Nickelodeon To Produce VR TV Series In Industry First
The world is changing faster than most of us can keep up with. Although the advent of the augmented reality and virtual reality (AR/VR) media markets is relatively recent, it is already estimated to be worth a staggering $7 billion dollars a year in the entertainment sector alone, according to a report from Variety. Moving beyond first-person shooter games and adorable YouTube shorts, studio giant Nickelodeon has taken the game-changing decision to produce an entire TV series in an AR/VR format, using an actual game engine to help produce one of the first mass-produced interactive TV shows. The game engine being used has not actually been revealed, but what has been revealed is the title of the show.
The working title of the show, currently being produced by entertainment wunderkind the Nickelodeon Entertainment Lab, is called “Meet the Voxels”, and follows a futuristic family of video game character tropes, as they get into various spots of trouble and misadventures over the course of every short episode.
Although this is certainly not the first TV show of its kind, with SyFy’s recent VR release Halycon employing similar technology, this is certainly the first major show of its kind, and is one of the most ambitious projects for VR currently in the pipeline. Let’s take a quick look at the mixed reality TV and gaming industries to see what we can expect from Meet the Voxels.
What We Know So Far
We know that this sudden, ambitious and likely highly expensive (some estimates have the cost of this production pegged well into 8 figures) is part of an initiative by newcomer and Senior Vice President of Nickelodeon, Chris Young, to completely revolutionize the channel and put them at the forefront of a new era of entertainment, according to a scoop by VRScout. The decision to produce an entirely VR viewing experience intended for mass rollout definitely puts Nickelodeon on a different playing field to its rivals, and the success of this venture could easily make or break the company.
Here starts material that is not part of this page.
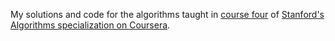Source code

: My solutions and code for the algorithms taught in 
[course four](https://www.coursera.org/learn/algorithms-npcomplete) of
[Stanford's Algorithms specialization on Coursera](https://www.coursera.org/specializations/algorithms).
In terms of the content, little has been confirmed. There are a few pre-production working titles and plot facts that have been kindly drip-fed to the press but, for the most part, Nickelodeon are keeping tight-lipped about the whole affair. In terms of characters, what we know so far seems pretty exciting.
The action will centre around of family of five video game characters, living in a world comprised entirely of iconic gaming tropes. There will be Mom, a retired Street Fighter style character, Dad, a Sega Megadrive style console fighter who no longer plays games, and three offspring. These are Hunter, a laser-tag fighting superstar player, Maude, a teenage girl whose goal is to destroy as many digital bubbles as possible, and a younger sibling character who eagerly hopes to discover their own video gaming destiny. The whole thing so far feels playful, tongue-in-cheek and something that everyone will be able to enjoy.
What We Can Expect to See
Beyond this, precious little else has been revealed. There are a few precedents in the AR/VR industry which will hopefully provide some clues for what else we can expect. VR gaming has been big business for many years now, with heavy hitters such as the HTC Vive and Oculus Rift completely shifting our understanding of how the technology can be used, paving the way for projects such as Nickelodeon’s.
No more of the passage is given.